- Spanish film poster
- Directed by: Rafael Gil
- Written by: Rafael Gil Eduardo Marquina
- Produced by: Alfredo Matas
- Starring: Amparo Rivelles Rafael Durán Juan Espantaleón Milagros Leal Joaquín Roa Irene Caba Alba José Franco
- Cinematography: Alfredo Fraile
- Edited by: Juan Serra
- Music by: José Quintero
- Distributed by: CIFESA
- Release dates: 5 October 1944 (Spain); 30 June 1949 (U.S.);
- Running time: 99 minutes
- Country: Spain
- Language: Spanish

= The Nail (film) =

The Nail (Spanish: El Clavo) is a 1944 Spanish romance drama film directed by Rafael Gil. It is based on the novel of the same title by Pedro Antonio de Alarcón.

==Plot==
Castile, 19th Century.
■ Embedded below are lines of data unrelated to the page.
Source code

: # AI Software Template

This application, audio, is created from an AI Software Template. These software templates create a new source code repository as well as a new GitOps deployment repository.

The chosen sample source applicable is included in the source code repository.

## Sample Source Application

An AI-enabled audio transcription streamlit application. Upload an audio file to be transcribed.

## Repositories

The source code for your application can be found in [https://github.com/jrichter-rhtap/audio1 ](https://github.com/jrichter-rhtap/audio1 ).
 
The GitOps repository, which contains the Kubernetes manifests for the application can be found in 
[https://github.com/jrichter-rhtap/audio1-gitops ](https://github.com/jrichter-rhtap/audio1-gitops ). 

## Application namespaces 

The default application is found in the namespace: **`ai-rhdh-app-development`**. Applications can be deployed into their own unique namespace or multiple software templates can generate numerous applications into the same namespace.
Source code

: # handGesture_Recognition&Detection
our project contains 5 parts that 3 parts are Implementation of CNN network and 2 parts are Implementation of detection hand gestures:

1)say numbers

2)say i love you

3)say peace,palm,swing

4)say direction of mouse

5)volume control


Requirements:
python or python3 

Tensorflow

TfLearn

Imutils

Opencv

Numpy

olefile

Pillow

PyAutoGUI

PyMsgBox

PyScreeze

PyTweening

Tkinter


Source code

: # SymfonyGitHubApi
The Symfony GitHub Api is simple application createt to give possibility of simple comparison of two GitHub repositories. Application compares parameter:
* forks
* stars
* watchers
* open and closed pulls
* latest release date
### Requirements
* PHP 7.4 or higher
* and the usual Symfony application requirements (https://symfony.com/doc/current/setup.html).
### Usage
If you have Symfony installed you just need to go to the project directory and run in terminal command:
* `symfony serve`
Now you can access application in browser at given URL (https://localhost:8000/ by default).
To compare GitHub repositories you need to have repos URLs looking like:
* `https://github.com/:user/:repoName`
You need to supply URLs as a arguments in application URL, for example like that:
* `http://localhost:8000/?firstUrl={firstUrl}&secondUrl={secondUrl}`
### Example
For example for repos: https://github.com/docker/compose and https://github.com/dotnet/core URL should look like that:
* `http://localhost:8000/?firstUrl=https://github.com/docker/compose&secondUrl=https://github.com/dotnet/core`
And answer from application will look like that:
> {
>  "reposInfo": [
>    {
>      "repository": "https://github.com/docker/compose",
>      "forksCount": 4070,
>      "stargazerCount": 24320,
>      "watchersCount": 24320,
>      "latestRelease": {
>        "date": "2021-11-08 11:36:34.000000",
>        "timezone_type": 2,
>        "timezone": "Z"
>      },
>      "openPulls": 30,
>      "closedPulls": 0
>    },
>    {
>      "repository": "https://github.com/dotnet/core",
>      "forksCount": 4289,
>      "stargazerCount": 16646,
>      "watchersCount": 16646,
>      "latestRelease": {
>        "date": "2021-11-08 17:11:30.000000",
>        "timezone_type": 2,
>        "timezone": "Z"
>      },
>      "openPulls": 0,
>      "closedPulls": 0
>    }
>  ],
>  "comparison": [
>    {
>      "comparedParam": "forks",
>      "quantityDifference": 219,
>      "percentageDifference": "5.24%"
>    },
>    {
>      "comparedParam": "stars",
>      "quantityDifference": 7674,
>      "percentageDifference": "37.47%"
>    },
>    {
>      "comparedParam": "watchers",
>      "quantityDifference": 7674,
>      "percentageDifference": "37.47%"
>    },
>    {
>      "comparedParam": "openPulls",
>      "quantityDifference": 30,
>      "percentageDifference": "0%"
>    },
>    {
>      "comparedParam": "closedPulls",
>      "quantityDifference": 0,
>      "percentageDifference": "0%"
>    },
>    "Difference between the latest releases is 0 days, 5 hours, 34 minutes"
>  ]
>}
Judge Joaquín Zarco (Rafael Durán) travel in a stagecoach with a beautiful woman, Blanca (Amparo Rivelles). It is Carnavile. They fall in love but she disappears...

==Crew==
Future filmmaker José Antonio Nieves Conde was the director's assistant.

==Reception==
The movie was a great success upon its release. In 1944, it won second place in the Best Film category of the National Syndicate of Spectacle.